(EXERCISE INSTRUCTIONS)
Report every line of the entries that contains the word "Created".

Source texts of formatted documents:
* * * * *
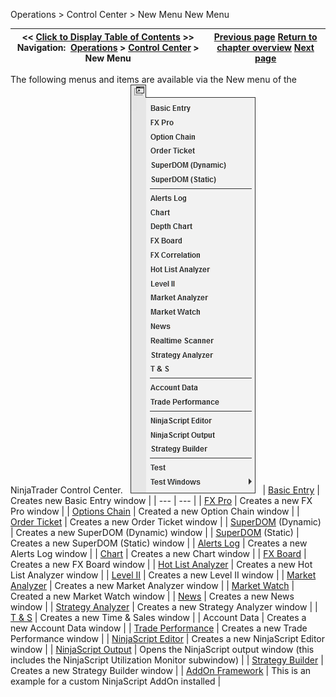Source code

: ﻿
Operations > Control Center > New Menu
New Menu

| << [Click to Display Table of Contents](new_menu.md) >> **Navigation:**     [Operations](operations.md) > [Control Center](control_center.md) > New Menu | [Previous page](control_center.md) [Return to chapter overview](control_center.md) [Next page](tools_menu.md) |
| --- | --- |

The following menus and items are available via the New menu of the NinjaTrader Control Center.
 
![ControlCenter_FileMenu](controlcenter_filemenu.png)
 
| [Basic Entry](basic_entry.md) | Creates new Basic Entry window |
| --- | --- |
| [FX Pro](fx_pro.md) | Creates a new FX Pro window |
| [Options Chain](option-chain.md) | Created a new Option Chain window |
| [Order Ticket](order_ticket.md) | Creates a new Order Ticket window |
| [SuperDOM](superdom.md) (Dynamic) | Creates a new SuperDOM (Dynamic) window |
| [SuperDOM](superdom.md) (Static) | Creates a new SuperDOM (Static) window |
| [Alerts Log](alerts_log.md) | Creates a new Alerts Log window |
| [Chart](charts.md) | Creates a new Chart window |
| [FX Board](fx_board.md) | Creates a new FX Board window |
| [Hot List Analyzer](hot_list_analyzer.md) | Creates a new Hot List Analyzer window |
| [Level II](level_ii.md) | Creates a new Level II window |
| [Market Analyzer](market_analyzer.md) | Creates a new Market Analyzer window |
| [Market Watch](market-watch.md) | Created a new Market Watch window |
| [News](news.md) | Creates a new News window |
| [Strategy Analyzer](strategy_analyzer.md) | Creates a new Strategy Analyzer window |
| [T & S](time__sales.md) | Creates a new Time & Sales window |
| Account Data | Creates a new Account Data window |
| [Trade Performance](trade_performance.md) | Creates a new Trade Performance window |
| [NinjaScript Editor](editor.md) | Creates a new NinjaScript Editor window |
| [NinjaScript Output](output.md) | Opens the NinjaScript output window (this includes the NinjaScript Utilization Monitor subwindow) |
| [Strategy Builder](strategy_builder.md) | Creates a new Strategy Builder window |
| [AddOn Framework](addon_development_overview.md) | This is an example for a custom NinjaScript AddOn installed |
* * * * *
(TASK OUTPUT)
| [Options Chain](option-chain.md) | Created a new Option Chain window |
| [Market Watch](market-watch.md) | Created a new Market Watch window |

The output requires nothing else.